AI-Assisted Judgment, Not AI-Only Scoring
Oasis is not anti-AI. It is against using AI as the only source of truth.
Many game qualities benefit from intelligent judgment: whether a 3D asset semantically matches its role, whether UI is readable, whether a level communicates direction, whether feedback is understandable, whether an art style is coherent, whether dialogue makes sense, or whether a mechanic expresses the design intent. These are not always reducible to a single mechanical assertion.
But AI judgment should sit on top of runtime evidence, not replace it. In Oasis, AI can be introduced at the Judge layer as an evidence assistant. The judge can receive screenshots, replay clips, event logs, trajectory summaries, invariant reports, state snapshots, and task requirements, then evaluate semantic and aesthetic dimensions that are hard to capture with rules alone.

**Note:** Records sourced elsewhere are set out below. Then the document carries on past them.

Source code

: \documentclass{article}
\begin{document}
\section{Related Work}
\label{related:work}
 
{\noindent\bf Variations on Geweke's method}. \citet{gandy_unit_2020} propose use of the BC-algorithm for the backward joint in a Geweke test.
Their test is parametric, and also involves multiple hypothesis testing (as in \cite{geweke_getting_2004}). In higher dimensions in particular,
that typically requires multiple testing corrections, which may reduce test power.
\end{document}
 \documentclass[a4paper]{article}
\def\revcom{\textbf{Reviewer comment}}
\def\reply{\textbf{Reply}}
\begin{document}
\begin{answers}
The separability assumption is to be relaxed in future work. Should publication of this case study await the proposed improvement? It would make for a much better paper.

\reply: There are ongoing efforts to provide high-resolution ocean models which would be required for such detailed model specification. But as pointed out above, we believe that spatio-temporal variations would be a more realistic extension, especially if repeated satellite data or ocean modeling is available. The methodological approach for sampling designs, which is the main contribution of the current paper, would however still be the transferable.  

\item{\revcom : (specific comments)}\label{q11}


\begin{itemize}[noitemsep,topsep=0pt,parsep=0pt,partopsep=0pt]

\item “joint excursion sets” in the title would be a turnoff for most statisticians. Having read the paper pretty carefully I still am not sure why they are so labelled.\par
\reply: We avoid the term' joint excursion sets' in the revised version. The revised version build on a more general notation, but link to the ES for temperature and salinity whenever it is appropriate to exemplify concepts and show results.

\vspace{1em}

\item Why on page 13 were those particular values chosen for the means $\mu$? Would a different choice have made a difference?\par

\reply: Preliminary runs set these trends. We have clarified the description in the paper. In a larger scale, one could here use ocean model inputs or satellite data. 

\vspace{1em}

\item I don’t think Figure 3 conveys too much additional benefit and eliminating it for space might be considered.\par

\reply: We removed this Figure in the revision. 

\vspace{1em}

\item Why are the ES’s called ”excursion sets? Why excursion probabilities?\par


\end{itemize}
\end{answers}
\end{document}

Core acceptance remains grounded in the harness: build success, scenario completion, legal interaction, collision validity, navigation reachability, inventory state, quest progression, softlock detection, and replay determinism. AI can score higher-level meaning, but it should not be asked to guess whether a game worked from pixels alone.
This is the difference between AI-only scoring and AI-assisted evaluation. The former asks a model to be the judge of record. The latter gives the model evidence produced by an engine-aware verifier.
Beyond a Single Score
Oasis has reached its release-ready form and is planned for public release soon. The public release will not be framed as a single opaque number. It will publish an evaluation protocol and evidence-backed report format that show what happened inside the engine, which capability leaves were exercised, and why a run succeeded or failed.
A structured view of engine-native construction, spatial editing, gameplay mechanics, content integration, robustness, and end-to-end playable worlds.
Replay traces, runtime telemetry, keyframes, state snapshots, and event logs that make each score auditable instead of merely asserted.
Reports that separate engine contract misses, spatial reasoning errors, gameplay wiring failures, softlocks, visual issues, and judge disagreement.
Scenario seeds, harness settings, action traces, and artifacts needed to replay the evaluation and inspect the evidence behind the result.
The point is not only to rank agents. It is to make game-development ability legible: where the agent understands the engine, where it breaks in 3D space, where it passes a demo path but fails a controlled PlayTest, and where semantic judgment should be grounded in evidence rather than pixels alone.
Toward an Open Benchmark for Playable Worlds
SeeleAI plans to release Oasis publicly to support a more rigorous standard for game-development agents. The benchmark is intended for researchers, engine-tool builders, model developers, and creators who need to evaluate more than compilation or video appeal.
The larger goal is to move game-agent evaluation into the Agent Harness era. In that era, agents are evaluated inside worlds that can be played, observed, stress-tested, and improved. Their outputs are measured by engine semantics, 3D spatial consistency, gameplay behavior, runtime robustness, and semantic quality.
This is also the standard SeeleAI is building toward: not generic game-like generation, but engine-native understanding, runtime-aware editing, and 3D playable world construction. A game-development agent should know how the world is built, played, broken, and fixed.
The future of AI game creation is not prompt-to-demo. It is harness-grounded game development: build, play, observe, and improve.
Oasis is a benchmark for playable worlds: build, play, observe, diagnose, and improve. That is the standard SeeleAI is building toward.